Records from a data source
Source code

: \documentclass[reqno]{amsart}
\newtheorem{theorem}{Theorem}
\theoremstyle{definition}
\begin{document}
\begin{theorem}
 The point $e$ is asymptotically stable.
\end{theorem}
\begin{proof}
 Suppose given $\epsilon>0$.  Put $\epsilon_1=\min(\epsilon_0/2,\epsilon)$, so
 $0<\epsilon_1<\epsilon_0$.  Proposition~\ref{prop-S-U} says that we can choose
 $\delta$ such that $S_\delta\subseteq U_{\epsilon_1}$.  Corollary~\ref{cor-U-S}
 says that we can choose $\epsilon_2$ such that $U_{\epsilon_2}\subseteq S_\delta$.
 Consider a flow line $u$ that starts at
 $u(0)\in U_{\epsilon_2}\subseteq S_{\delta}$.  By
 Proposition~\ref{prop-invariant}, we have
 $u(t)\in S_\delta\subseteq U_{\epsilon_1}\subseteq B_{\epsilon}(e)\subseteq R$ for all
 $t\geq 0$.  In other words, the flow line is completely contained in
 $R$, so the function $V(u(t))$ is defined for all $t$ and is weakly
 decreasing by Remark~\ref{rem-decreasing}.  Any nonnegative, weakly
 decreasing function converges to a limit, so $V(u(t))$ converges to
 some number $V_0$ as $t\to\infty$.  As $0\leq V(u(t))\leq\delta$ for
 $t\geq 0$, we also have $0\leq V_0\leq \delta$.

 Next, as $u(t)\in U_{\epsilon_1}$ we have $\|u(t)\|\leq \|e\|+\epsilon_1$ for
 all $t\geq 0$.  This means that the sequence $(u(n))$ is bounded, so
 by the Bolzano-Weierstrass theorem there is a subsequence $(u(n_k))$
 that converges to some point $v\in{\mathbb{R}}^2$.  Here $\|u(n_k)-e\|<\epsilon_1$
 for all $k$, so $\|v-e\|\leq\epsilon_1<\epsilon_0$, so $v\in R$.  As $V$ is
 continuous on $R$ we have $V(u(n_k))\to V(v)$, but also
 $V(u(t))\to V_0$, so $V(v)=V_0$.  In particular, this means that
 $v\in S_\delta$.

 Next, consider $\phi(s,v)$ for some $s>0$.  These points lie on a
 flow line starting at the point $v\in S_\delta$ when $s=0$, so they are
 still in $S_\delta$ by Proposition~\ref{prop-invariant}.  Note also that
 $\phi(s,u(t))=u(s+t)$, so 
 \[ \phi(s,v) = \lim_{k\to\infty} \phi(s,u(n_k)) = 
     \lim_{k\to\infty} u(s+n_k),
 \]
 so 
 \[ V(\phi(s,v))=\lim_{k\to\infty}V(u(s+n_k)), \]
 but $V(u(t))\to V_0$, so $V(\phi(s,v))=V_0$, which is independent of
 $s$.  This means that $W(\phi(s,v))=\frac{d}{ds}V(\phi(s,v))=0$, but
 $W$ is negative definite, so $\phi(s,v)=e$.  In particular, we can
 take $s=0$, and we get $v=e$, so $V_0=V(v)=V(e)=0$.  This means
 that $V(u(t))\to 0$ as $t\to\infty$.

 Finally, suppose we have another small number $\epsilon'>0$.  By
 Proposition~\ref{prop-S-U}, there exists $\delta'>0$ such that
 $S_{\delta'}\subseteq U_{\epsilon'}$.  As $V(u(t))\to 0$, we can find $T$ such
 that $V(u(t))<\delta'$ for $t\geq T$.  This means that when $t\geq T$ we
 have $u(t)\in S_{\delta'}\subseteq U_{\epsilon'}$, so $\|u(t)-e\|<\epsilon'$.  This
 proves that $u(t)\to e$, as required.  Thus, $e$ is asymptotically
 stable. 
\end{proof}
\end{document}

→ **Problem**:
Reproduce each line of the records in which the word "prop" appears.

→ **The completed task**:
 $0<\epsilon_1<\epsilon_0$.  Proposition~\ref{prop-S-U} says that we can choose
 Proposition~\ref{prop-invariant}, we have
 still in $S_\delta$ by Proposition~\ref{prop-invariant}.  Note also that
 Proposition~\ref{prop-S-U}, there exists $\delta'>0$ such that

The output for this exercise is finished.